[Dataset entries]
Content starts

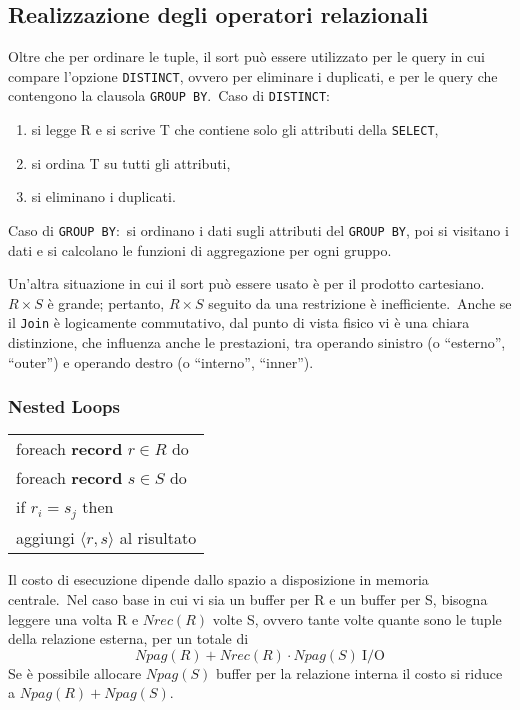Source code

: \subsection{Realizzazione degli operatori relazionali}

Oltre che per ordinare le tuple, il sort può essere utilizzato per le query in cui compare l'opzione \texttt{DISTINCT}, ovvero per eliminare i duplicati, e per le query che contengono la clausola \texttt{GROUP BY}.\
Caso di \texttt{DISTINCT}:
\begin{enumerate}
	\item si legge R e si scrive T che contiene solo gli attributi della \texttt{SELECT},
	\item si ordina T su tutti gli attributi,
	\item si eliminano i duplicati.
\end{enumerate}

\noindent Caso di \texttt{GROUP BY}:\ si ordinano i dati sugli attributi del \texttt{GROUP BY}, poi si visitano i dati e si calcolano le funzioni di aggregazione per ogni gruppo.

Un'altra situazione in cui il sort può essere usato è per il prodotto cartesiano.\ $R\times S$ è grande; pertanto, $R\times S$ seguito da una restrizione è inefficiente.\
Anche se il \texttt{Join} è logicamente commutativo, dal punto di vista fisico vi è una chiara distinzione, che influenza anche le prestazioni, tra operando sinistro (o ``esterno'', ``outer'') e operando destro (o ``interno'', ``inner'').

\subsubsection{Nested Loops}

\begin{table}[H]
	\centering
	\begin{tabular}{|l|}
		\hline
		foreach \textbf{record} $r \in R$ do                     \\
		\quad foreach \textbf{record} $s \in S$ do               \\
		\qquad if $r_i = s_j$ then                               \\
		\qquad\quad aggiungi $\langle r, s \rangle$ al risultato \\\hline
	\end{tabular}
\end{table}

\noindent Il costo di esecuzione dipende dallo spazio a disposizione in memoria centrale.\
Nel caso base in cui vi sia un buffer per R e un buffer per S, bisogna leggere una volta R e $\mathit{Nrec}(R)$ volte S, ovvero tante volte quante sono le tuple della relazione esterna, per un totale di \[Npag(R) + Nrec(R) \cdot Npag(S)\ \mathrm{I/O}\]
Se è possibile allocare $Npag(S)$ buffer per la relazione interna il costo si riduce a $Npag(R) + Npag(S)$.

Content ends

Directions: Within the entries, find all lines that contain "GROUP" and copy each one.

Response area:
Oltre che per ordinare le tuple, il sort può essere utilizzato per le query in cui compare l'opzione \texttt{DISTINCT}, ovvero per eliminare i duplicati, e per le query che contengono la clausola \texttt{GROUP BY}.\
\noindent Caso di \texttt{GROUP BY}:\ si ordinano i dati sugli attributi del \texttt{GROUP BY}, poi si visitano i dati e si calcolano le funzioni di aggregazione per ogni gruppo.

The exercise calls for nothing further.